**TASK PROMPT**
Each line from the one holding "packer build ubuntu-trusty.json" to the end of the listing below must be given again exactly as it appears.

**PROVIDED RECORDS**
*-*-*
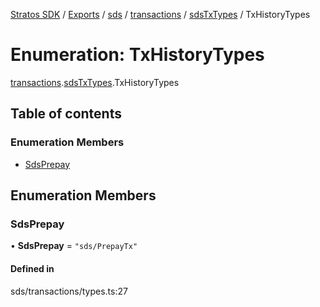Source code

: [Stratos SDK](../README.md) / [Exports](../modules.md) / [sds](../modules/sds.md) / [transactions](../modules/sds.transactions.md) / [sdsTxTypes](../modules/sds.transactions.sdsTxTypes.md) / TxHistoryTypes

# Enumeration: TxHistoryTypes

[transactions](../modules/sds.transactions.md).[sdsTxTypes](../modules/sds.transactions.sdsTxTypes.md).TxHistoryTypes

## Table of contents

### Enumeration Members

- [SdsPrepay](sds.transactions.sdsTxTypes.TxHistoryTypes.md#sdsprepay)

## Enumeration Members

### SdsPrepay

• **SdsPrepay** = ``"sds/PrepayTx"``

#### Defined in

sds/transactions/types.ts:27
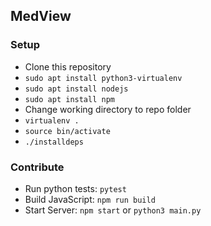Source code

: ## MedView

### Setup
 - Clone this repository
 - `sudo apt install python3-virtualenv`
 - `sudo apt install nodejs`
 - `sudo apt install npm`
 - Change working directory to repo folder
 - `virtualenv .`
 - `source bin/activate`
 - `./installdeps`

### Contribute
 - Run python tests: `pytest`
 - Build JavaScript: `npm run build`
 - Start Server: `npm start` or `python3 main.py`
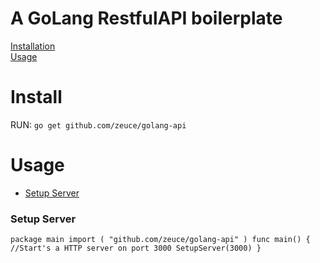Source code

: # A GoLang RestfulAPI boilerplate

[Installation](#install)\
[Usage](https://github.com/golang-api/#usage)

# Install

RUN:
`go get github.com/zeuce/golang-api`

# Usage

- [Setup Server](https://github.com/golang-api/#setup-server)

### Setup Server

`package main import ( "github.com/zeuce/golang-api" ) func main() { //Start's a HTTP server on port 3000 SetupServer(3000) }`
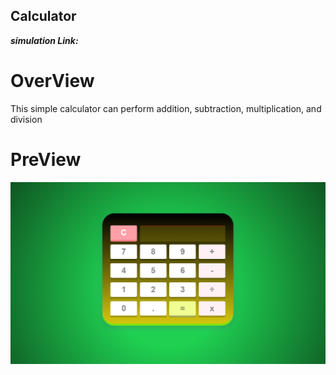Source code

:## Calculator
***simulation Link:***



# OverView
This simple calculator can perform addition, subtraction, multiplication, and division 

# PreView
![Calculator Screenshot](images/Addcal.png)
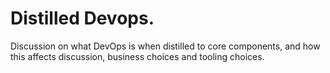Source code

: Distilled Devops.
============================

Discussion on what DevOps is when distilled to core components, and how this affects discussion, business choices and tooling choices. 


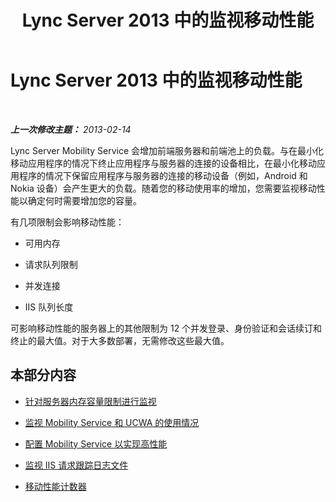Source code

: ﻿---
title: Lync Server 2013 中的监视移动性能
TOCTitle: Lync Server 2013 中的监视移动性能
ms:assetid: 9c831c63-9a7d-48ec-9118-f8a7e80ddd04
ms:mtpsurl: https://technet.microsoft.com/zh-cn/library/Hh690033(v=OCS.15)
ms:contentKeyID: 49313739
ms.date: 05/19/2016
mtps_version: v=OCS.15
ms.translationtype: HT
---

# Lync Server 2013 中的监视移动性能

 

_**上一次修改主题：** 2013-02-14_

Lync Server Mobility Service 会增加前端服务器和前端池上的负载。与在最小化移动应用程序的情况下终止应用程序与服务器的连接的设备相比，在最小化移动应用程序的情况下保留应用程序与服务器的连接的移动设备（例如，Android 和 Nokia 设备）会产生更大的负载。随着您的移动使用率的增加，您需要监视移动性能以确定何时需要增加您的容量。

有几项限制会影响移动性能：

  - 可用内存

  - 请求队列限制

  - 并发连接

  - IIS 队列长度

可影响移动性能的服务器上的其他限制为 12 个并发登录、身份验证和会话续订和终止的最大值。对于大多数部署，无需修改这些最大值。

## 本部分内容

  - [针对服务器内存容量限制进行监视](lync-server-2013-monitoring-for-server-memory-capacity-limits.md)

  - [监视 Mobility Service 和 UCWA 的使用情况](lync-server-2013-monitoring-mobility-service-and-ucwa-usage.md)

  - [配置 Mobility Service 以实现高性能](lync-server-2013-configuring-mobility-service-for-high-performance.md)

  - [监视 IIS 请求跟踪日志文件](lync-server-2013-monitoring-iis-request-tracing-log-files.md)

  - [移动性能计数器](lync-server-2013-mobility-performance-counters.md)

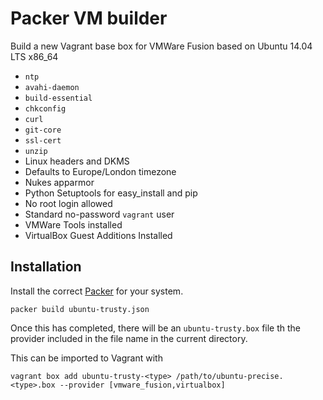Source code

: # Packer VM builder

Build a new Vagrant base box for VMWare Fusion based on Ubuntu 14.04 LTS x86_64
* `ntp`
* `avahi-daemon`
* `build-essential`
* `chkconfig`
* `curl`
* `git-core`
* `ssl-cert`
* `unzip`
* Linux headers and DKMS
* Defaults to Europe/London timezone
* Nukes apparmor
* Python Setuptools for easy_install and pip
* No root login allowed
* Standard no-password `vagrant` user
* VMWare Tools installed 
* VirtualBox Guest Additions Installed

## Installation

Install the correct [Packer](http://packer.io) for your system.

	packer build ubuntu-trusty.json

Once this has completed, there will be an `ubuntu-trusty.box` file th the provider
included in the file name in the current directory.

This can be imported to Vagrant with

	vagrant box add ubuntu-trusty-<type> /path/to/ubuntu-precise.<type>.box --provider [vmware_fusion,virtualbox]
*-*-*
**OUTPUT**
	packer build ubuntu-trusty.json

Once this has completed, there will be an `ubuntu-trusty.box` file th the provider
included in the file name in the current directory.

This can be imported to Vagrant with

	vagrant box add ubuntu-trusty-<type> /path/to/ubuntu-precise.<type>.box --provider [vmware_fusion,virtualbox]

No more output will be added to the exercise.